The next saw Big Boss Man defeat Barry Horowitz with a "Sidewalk Slam".

The final match, saw The Headshrinkers defeat Red Fox & Royce Royal after Fatu hit a splash from the top rope.

| No. | Results | Stipulations | Times |
| 1 | Tatanka defeated Repo Man | Singles match | 7:42 |
| 2 | Marty Jannetty defeated The Brooklyn Brawler | Singles match | 4:58 |
| 3 | Kamala (w/ Harvey Wippleman & Kim Chee) defeated Red Tyler | Singles match | 3:27 |
| 4 | Earthquake defeated Irwin R. Schyster (w/ Jimmy Hart) by disqualification | Singles match | 11:01 |
| 5 | Big Boss Man defeated Barry Horowitz | Singles match | 3:27 |
| 6 | The Headshrinkers (Fatu & Samu) (w/ Afa) defeated Red Fox & Royce Royal | Tag team match | 2:42 |
| 7^{D} | Nailz defeated Big Boss Man | Singles match | — |
| 8^{D} | Bret Hart (c) defeated The Mountie by submission | Singles match for the WWF Championship | — |
| 9^{D} | Virgil defeated Bam Bam Bigelow by disqualification | Singles match | — |
| 10^{D} | Razor Ramon defeated Randy Savage by countout | Singles match | — |
| 11^{D} | Bret Hart (c) defeated Papa Shango by submission | Singles match for the WWF Championship | — |
| 12^{D} | The Ultimate Warrior defeated Nailz | Singles match | — |
| (c) | – the champion(s) heading into the match |
| D | – this was a dark match |

===1993===

The 1993 edition of Survivor Series Showdown aired on the USA Network on November 21, 1993. It was taped over the course of two days; the first two matches on November 8, 1993 from Fernwood Resort in Bushkill, Pennsylvania and the last two matches on November 10, 1993 from Farrell Hall in Delhi, New York.

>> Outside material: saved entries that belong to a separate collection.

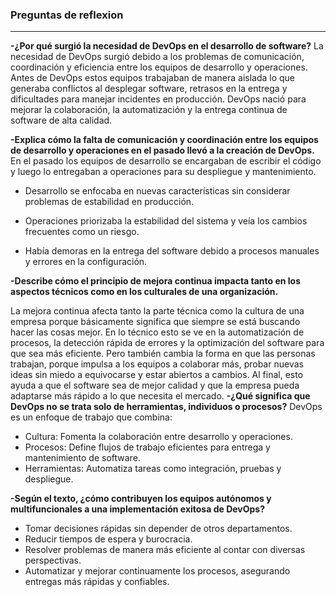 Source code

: ### Preguntas de reflexion

------------
**-¿Por qué surgió la necesidad de DevOps en el desarrollo de software?**
La necesidad de DevOps surgió debido a los problemas de comunicación, coordinación y eficiencia entre los equipos de desarrollo y operaciones. Antes de DevOps estos equipos trabajaban de manera aislada lo que generaba conflictos al desplegar software, retrasos en la entrega y dificultades para manejar incidentes en producción. DevOps nació para mejorar la colaboración, la automatización y la entrega continua de software de alta calidad.

**-Explica cómo la falta de comunicación y coordinación entre los equipos de desarrollo y operaciones en el pasado llevó a la creación de DevOps.**
En el pasado los equipos de desarrollo se encargaban de escribir el código y luego lo entregaban a operaciones para su despliegue y mantenimiento.
- Desarrollo se enfocaba en nuevas características sin considerar problemas de estabilidad en producción.

- Operaciones priorizaba la estabilidad del sistema y veía los cambios frecuentes como un riesgo.

- Había demoras en la entrega del software debido a procesos manuales y errores en la configuración.

**-Describe cómo el principio de mejora continua impacta tanto en los aspectos técnicos como en los culturales de una organización.**

La mejora continua afecta tanto la parte técnica como la cultura de una empresa porque básicamente significa que siempre se está buscando hacer las cosas mejor. En lo técnico esto se ve en la automatización de procesos, la detección rápida de errores y la optimización del software para que sea más eficiente. Pero también cambia la forma en que las personas trabajan, porque impulsa a los equipos a colaborar más, probar nuevas ideas sin miedo a equivocarse y estar abiertos a cambios. Al final, esto ayuda a que el software sea de mejor calidad y que la empresa pueda adaptarse más rápido a lo que necesita el mercado.
**-¿Qué significa que DevOps no se trata solo de herramientas, individuos o procesos?**
DevOps es un enfoque de trabajo que combina:
- Cultura: Fomenta la colaboración entre desarrollo y operaciones.
- Procesos: Define flujos de trabajo eficientes para entrega y mantenimiento de software.
- Herramientas: Automatiza tareas como integración, pruebas y despliegue.

**-Según el texto, ¿cómo contribuyen los equipos autónomos y multifuncionales a una implementación exitosa de DevOps?**

- Tomar decisiones rápidas sin depender de otros departamentos.
- Reducir tiempos de espera y burocracia.
- Resolver problemas de manera más eficiente al contar con diversas perspectivas.
- Automatizar y mejorar continuamente los procesos, asegurando entregas más rápidas y confiables.
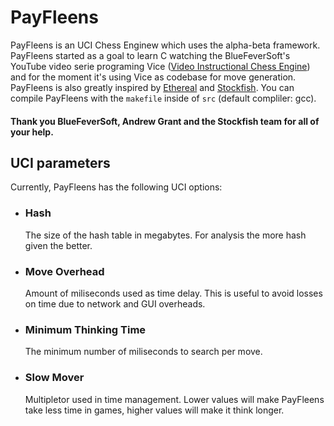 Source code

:# PayFleens
PayFleens is an UCI Chess Enginew which uses the alpha-beta framework. PayFleens started as a goal to learn C watching the BlueFeverSoft's YouTube video serie programing Vice ([Video Instructional Chess Engine](https://www.chessprogramming.org/Vice)) and for the moment it's using Vice as codebase for move generation. PayFleens is also greatly inspired by [Ethereal](https://github.com/AndyGrant/Ethereal) and [Stockfish](https://stockfishchess.org/). You can compile PayFleens with the `makefile` inside of `src` (default compliler: gcc).

#### Thank you BlueFeverSoft, Andrew Grant and the Stockfish team for all of your help.

## UCI parameters

Currently, PayFleens has the following UCI options:

* ### Hash
  The size of the hash table in megabytes. For analysis the more hash given the better.

* ### Move Overhead
  Amount of miliseconds used as time delay. This is useful to avoid losses on time
  due to network and GUI overheads.

* ### Minimum Thinking Time
  The minimum number of miliseconds to search per move.

* ### Slow Mover
  Multipletor used in time management. Lower values will make PayFleens take less time in games, higher values will make it think longer.
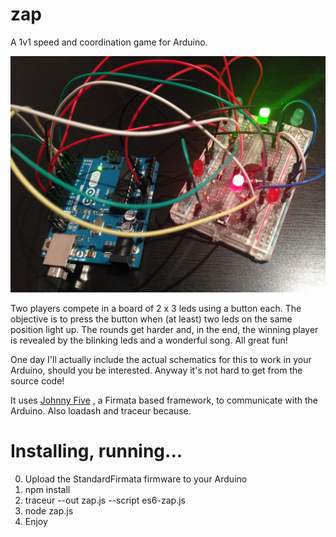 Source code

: zap
===

A 1v1 speed and coordination game for Arduino.

![Zap](https://raw.githubusercontent.com/ruiramos/zap/master/zap.jpg)

Two players compete in a board of 2 x 3 leds using a button each. The objective is to press the button when (at least) two leds on the same position light up. The rounds get harder and, in the end, the winning player is revealed by the blinking leds and a wonderful song. All great fun!

One day I'll actually include the actual schematics for this to work in your Arduino, should you be interested. Anyway it's not hard to get from the source code!

It uses [Johnny Five](https://github.com/rwaldron/johnny-five) , a Firmata based framework, to communicate with the Arduino. Also loadash and traceur because.

# Installing, running...
0. Upload the StandardFirmata firmware to your Arduino
1. npm install
2. traceur --out zap.js --script es6-zap.js
3. node zap.js
4. Enjoy
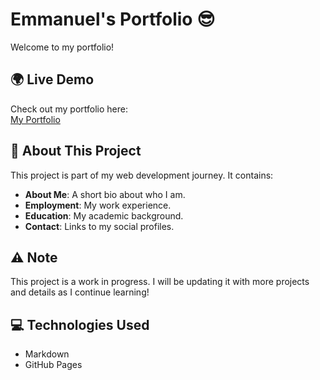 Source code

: # Emmanuel's Portfolio 😎

Welcome to my portfolio! 
## 🌍 Live Demo
Check out my portfolio here:  
[My Portfolio](https://emmanuel2020-bit.github.io/markdown-portfolio/)

## 📌 About This Project
This project is part of my web development journey. It contains:
- **About Me**: A short bio about who I am.
- **Employment**: My work experience.
- **Education**: My academic background.
- **Contact**: Links to my social profiles.
  

## ⚠️ Note
This project is a work in progress. I will be updating it with more projects and details as I continue learning!

## 💻 Technologies Used
- Markdown
- GitHub Pages


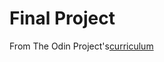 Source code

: # Final Project

From The Odin Project's[curriculum](https://www.theodinproject.com/lessons/final-project-116ff273-1e55-4055-bd7f-146c17d0ec9c)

In November 2018, this edition of Survivor Series Showdown was uploaded to the WWE Network as a Hidden Gem.

The first match saw Doink The Clown record a pinfall victory on Bastion Booger with a roll-up. Following the match, Doink put hot sauce on Booger's pizza, without him noticing, causing him to freak out upon eating the pizza.

The next match saw Crush defeat Virgil via submission with the "Cranium Crush".

Next, Irwin R. Schyster defeated Marty Jannetty following a "Write Off".

During the final match, for the WWF World Heavyweight Championship, Bret Hart had a sharpshooter applied on Yokozuna; however, Mr. Fuji hit Hart with the salt bucket behind the referees back. This caused Owen Hart to come out to save his brother; however, Bret was disqualified when Owen hit Yokozuna with the salt bucket.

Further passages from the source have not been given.